Re: Feature importance for RandomForestRegressor in Spark 1.5

2016-01-17 Thread Yanbo Liang
Hi Robin,

#1 This feature is available from Spark 1.5.0.
#2 You should use the new ML rather than the old MLlib package to train the
Random Forest model and get featureImportances, because it was only exposed
at ML package. You can refer the documents:
https://spark.apache.org/docs/latest/ml-classification-regression.html#random-forest-classifier
.

Thanks
Yanbo

2016-01-16 0:16 GMT+08:00 Robin East :

> re 1.
> The pull requests reference the JIRA ticket in this case
> https://issues.apache.org/jira/browse/SPARK-5133. The JIRA says it was
> released in 1.5.
>
>
>
> ---
> Robin East
> *Spark GraphX in Action* Michael Malak and Robin East
> Manning Publications Co.
> http://www.manning.com/books/spark-graphx-in-action
>
>
>
>
>
> On 15 Jan 2016, at 16:06, Scott Imig  wrote:
>
> Hello,
>
> I have a couple of quick questions about this pull request, which adds
> feature importance calculations to the random forests in MLLib.
>
> https://github.com/apache/spark/pull/7838
>
> 1. Can someone help me determine the Spark version where this is first
> available?  (1.5.0?  1.5.1?)
>
> 2. Following the templates in this  documentation to construct a
> RandomForestModel, should I be able to retrieve model.featureImportances?
> Or is there a different pattern for random forests in more recent spark
> versions?
>
> https://spark.apache.org/docs/1.2.0/mllib-ensembles.html
>
> Thanks for the help!
> Imig
> --
> S. Imig | Senior Data Scientist Engineer | *rich**relevance *|m:
> 425.999.5725
>
> I support Bip 101 and BitcoinXT .
>
>
>


Feature importance for RandomForestRegressor in Spark 1.5

2016-01-15 Thread Scott Imig
Hello,

I have a couple of quick questions about this pull request, which adds feature 
importance calculations to the random forests in MLLib.

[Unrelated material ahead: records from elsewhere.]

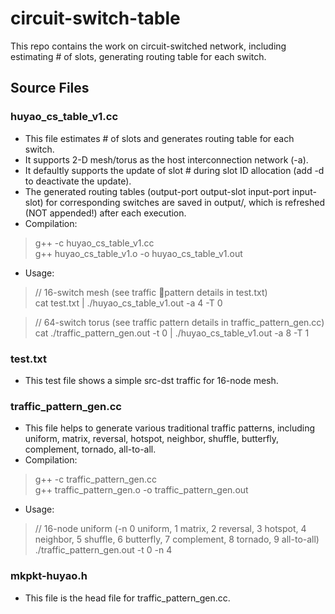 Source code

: # circuit-switch-table
This repo contains the work on circuit-switched network, including estimating # of slots, generating routing table for each switch.
## Source Files
### huyao_cs_table_v1.cc
* This file estimates # of slots and generates routing table for each switch.
* It supports 2-D mesh/torus as the host interconnection network (-a).
* It defaultly supports the update of slot # during slot ID allocation (add -d to deactivate the update).
* The generated routing tables (output-port output-slot input-port input-slot) for corresponding switches are saved in output/, which is refreshed (NOT appended!) after each execution.
* Compilation:
> g++ -c huyao_cs_table_v1.cc  
> g++ huyao_cs_table_v1.o -o huyao_cs_table_v1.out
* Usage: 
> // 16-switch mesh (see traffic pattern details in test.txt)  
> cat test.txt | ./huyao_cs_table_v1.out -a 4 -T 0 

> // 64-switch torus (see traffic pattern details in traffic_pattern_gen.cc)  
> cat ./traffic_pattern_gen.out -t 0 | ./huyao_cs_table_v1.out -a 8 -T 1
### test.txt
* This test file shows a simple src-dst traffic for 16-node mesh.
### traffic_pattern_gen.cc
* This file helps to generate various traditional traffic patterns, including uniform, matrix, reversal, hotspot, neighbor, shuffle, butterfly, complement, tornado, all-to-all.
* Compilation:
> g++ -c traffic_pattern_gen.cc  
> g++ traffic_pattern_gen.o -o traffic_pattern_gen.out
* Usage:
> // 16-node uniform (-n 0 uniform, 1 matrix, 2 reversal, 3 hotspot, 4 neighbor, 5 shuffle, 6 butterfly, 7 complement, 8 tornado, 9 all-to-all)  
> ./traffic_pattern_gen.out -t 0 -n 4
### mkpkt-huyao.h
* This file is the head file for traffic_pattern_gen.cc.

https://github.com/apache/spark/pull/7838

1. Can someone help me determine the Spark version where this is first 
available?  (1.5.0?  1.5.1?)

2. Following the templates in this  documentation to construct a 
RandomForestModel, should I be able to retrieve model.featureImportances?  Or 
is there a different pattern for random forests in more recent spark versions?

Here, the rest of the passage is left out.